→ What this task involves
An exact reproduction of the lines below, from the first through the one with "be dangerously high.", is the whole answer; pictures have no place in it.

Records from a dataset

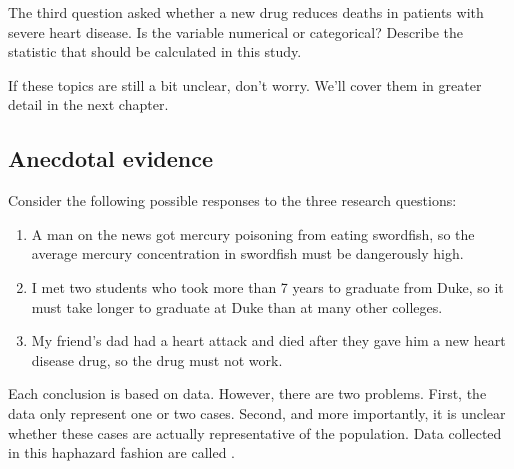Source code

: \begin{exercisewrap}
\begin{nexercise}The third question asked whether a new drug reduces deaths in patients with severe heart disease. Is the variable numerical or categorical? Describe the statistic that should be calculated in this study.\footnotemark
\end{nexercise}
\end{exercisewrap}

If these topics are still a bit unclear, don't worry. We'll cover them in greater detail in the next chapter.


\subsection{Anecdotal evidence}
\label{anecdotalEvidenceSubsection}

Consider the following possible responses to the three research questions:
\begin{enumerate}
\item A man on the news got mercury poisoning from eating swordfish, so the average mercury concentration in swordfish must be dangerously high.
\item\label{iKnowThreeStudentsWhoTookMoreThan7YearsToGraduateAtDuke} I met two students who took more than 7 years to graduate from Duke, so it must take longer to graduate at Duke than at many other colleges.
\item\label{myFriendsDadDiedAfterSulphinpyrazon} My friend's dad had a heart attack and died after they gave him a new heart disease drug, so the drug must not work.
\end{enumerate}
Each conclusion is based on data. However, there are two problems. First, the data only represent one or two cases. Second, and more importantly, it is unclear whether these cases are actually representative of the population. Data collected in this haphazard fashion are called .

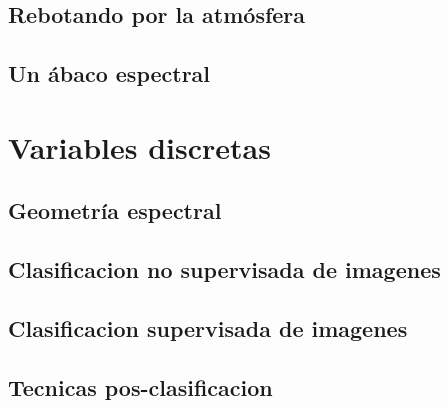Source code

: \documentclass[a4paper]{book}
\begin{document}
\chapter{Rebotando por la atm\'osfera}
\label{rebotando}


\chapter{Un \'abaco espectral}
\label{abaco}


\part{Variables discretas}

\chapter{Geometr\'ia espectral}
\label{rotaciones}


\chapter{Clasificacion no supervisada de imagenes}
\label{otrolado}


\chapter{Clasificacion supervisada de imagenes}
\label{educando}


\chapter{Tecnicas pos-clasificacion}
\label{pos}

\newpage
\end{document}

→ Answer to this task
Source code

: \begin{exercisewrap}
\begin{nexercise}The third question asked whether a new drug reduces deaths in patients with severe heart disease. Is the variable numerical or categorical? Describe the statistic that should be calculated in this study.\footnotemark
\end{nexercise}
\end{exercisewrap}

If these topics are still a bit unclear, don't worry. We'll cover them in greater detail in the next chapter.


\subsection{Anecdotal evidence}
\label{anecdotalEvidenceSubsection}

Consider the following possible responses to the three research questions:
\begin{enumerate}
\item A man on the news got mercury poisoning from eating swordfish, so the average mercury concentration in swordfish must be dangerously high.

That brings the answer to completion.